Die Höhe des Schmerzensgeldes wird von den Gerichten nach pflichtgemäßem Ermessen festgesetzt. Maßgebliche Kriterien sind Art, Schwere und Dauer der Verletzung, Intensität der Schmerzen, das Verschulden des Schädigers, wirtschaftliche Verhältnisse beider Parteien sowie vergleichbare Fälle aus der Rechtsprechung. Der Bundesgerichtshof hat in seiner berühmten [aditen-Formel] die Leitlinien für die Bemessung des Schmerzensgeldes weiterentwickelt. In der Praxis können Schmerzensgelder bei schweren Verletzungen mehrere Hunderttausend Euro erreichen.

Häufig gestellte Fragen zu § 253 BGB

Was versteht man unter immateriellem Schaden nach § 253 BGB?

Ein immaterieller Schaden ist ein Schaden, der nicht in einem Vermögensnachteil besteht, sondern die nicht vermögensrechtliche Sphäre betrifft. Dazu gehören körperliche Schmerzen, psychisches Leid, Beeinträchtigungen der Lebensfreude, Ehrverletzungen und Persönlichkeitsrechtsverletzungen. § 253 BGB regelt, dass für immaterielle Schäden nur dann Schmerzensgeld verlangt werden kann, wenn dies gesetzlich ausdrücklich vorgesehen ist.

Wann habe ich Anspruch auf Schmerzensgeld?

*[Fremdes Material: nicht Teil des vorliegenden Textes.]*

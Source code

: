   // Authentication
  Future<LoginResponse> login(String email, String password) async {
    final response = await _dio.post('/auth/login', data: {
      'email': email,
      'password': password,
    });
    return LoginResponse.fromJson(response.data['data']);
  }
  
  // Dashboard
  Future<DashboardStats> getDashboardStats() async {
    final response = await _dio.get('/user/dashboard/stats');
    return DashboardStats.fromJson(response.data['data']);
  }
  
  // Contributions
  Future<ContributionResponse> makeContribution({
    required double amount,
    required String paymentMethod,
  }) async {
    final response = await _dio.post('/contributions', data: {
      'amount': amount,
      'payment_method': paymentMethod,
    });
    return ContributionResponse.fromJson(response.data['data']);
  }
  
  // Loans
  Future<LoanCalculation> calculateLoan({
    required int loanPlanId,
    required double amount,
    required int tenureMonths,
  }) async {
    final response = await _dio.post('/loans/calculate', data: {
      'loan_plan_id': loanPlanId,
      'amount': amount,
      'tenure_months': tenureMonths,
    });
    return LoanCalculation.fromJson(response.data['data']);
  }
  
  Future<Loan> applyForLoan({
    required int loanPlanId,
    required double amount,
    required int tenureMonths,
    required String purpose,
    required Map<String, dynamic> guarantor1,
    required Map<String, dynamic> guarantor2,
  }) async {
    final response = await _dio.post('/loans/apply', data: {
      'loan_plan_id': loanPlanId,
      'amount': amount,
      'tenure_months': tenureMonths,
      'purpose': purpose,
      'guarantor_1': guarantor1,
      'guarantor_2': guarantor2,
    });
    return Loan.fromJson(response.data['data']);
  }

Ein Anspruch auf Schmerzensgeld besteht nach § 253 Abs. 2 BGB bei einer Verletzung des Körpers, der Gesundheit, der Freiheit oder der sexuellen Selbstbestimmung. Daneben gibt es verschiedene Spezialnormen, die Schmerzensgeld bei bestimmten Rechtsverletzungen vorsehen, etwa § 97a UrhG bei Urheberrechtsverletzungen oder § 823 Abs. 2 BGB bei Verletzung von Schutzgesetzen.

Wie wird die Höhe des Schmerzensgeldes bestimmt?

Die Höhe des Schmerzensgeldes wird nach Billigkeitsgrundsätzen richterlich festgelegt. Maßgeblich sind Art, Dauer und Intensität der Beeinträchtigung, das Verschulden des Schädigers, die wirtschaftlichen Verhältnisse beider Parteien sowie vergleichbare Fälle. Die Rechtsprechung hat umfangreiche Tabellen und Richtwerte entwickelt, an denen sich die Gerichte orientieren. Das Schmerzensgeld soll sowohl eine Genugtuungsfunktion als auch eine präventive Wirkung haben.

Kann ein Unternehmen immateriellen Schaden geltend machen?

Unternehmen können grundsätzlich keinen immateriellen Schaden geltend machen, da juristische Personen keine körperlichen Schmerzen oder seelischen Beeinträchtigungen erleben können. Allerdings sehen einige Sondervorschriften auch für Unternehmen einen Ausgleich für immaterielle Schäden vor, etwa bei Verletzung des allgemeinen Persönlichkeitsrechts einer juristischen Person nach § 823 BGB i.V.m. Art. 1, 2 GG.

Welche Rolle spielt § 253 BGB im Deliktsrecht?

§ 253 BGB ist die zentrale Eingangsvorschrift für immaterielle Schäden im Deliktsrecht. Während § 253 Abs. 1 BGB klarstellt, dass ein immaterieller Schaden grundsätzlich nicht in Geld abschätzbar und daher nicht ersatzfähig ist, normiert Absatz 2 die Ausnahmen. Im Deliktsrecht sind dies insbesondere die Verletzung des Körpers, der Gesundheit, der Freiheit oder der sexuellen Selbstbestimmung nach § 823 Abs. 1 BGB sowie Verletzungen des allgemeinen Persönlichkeitsrechts.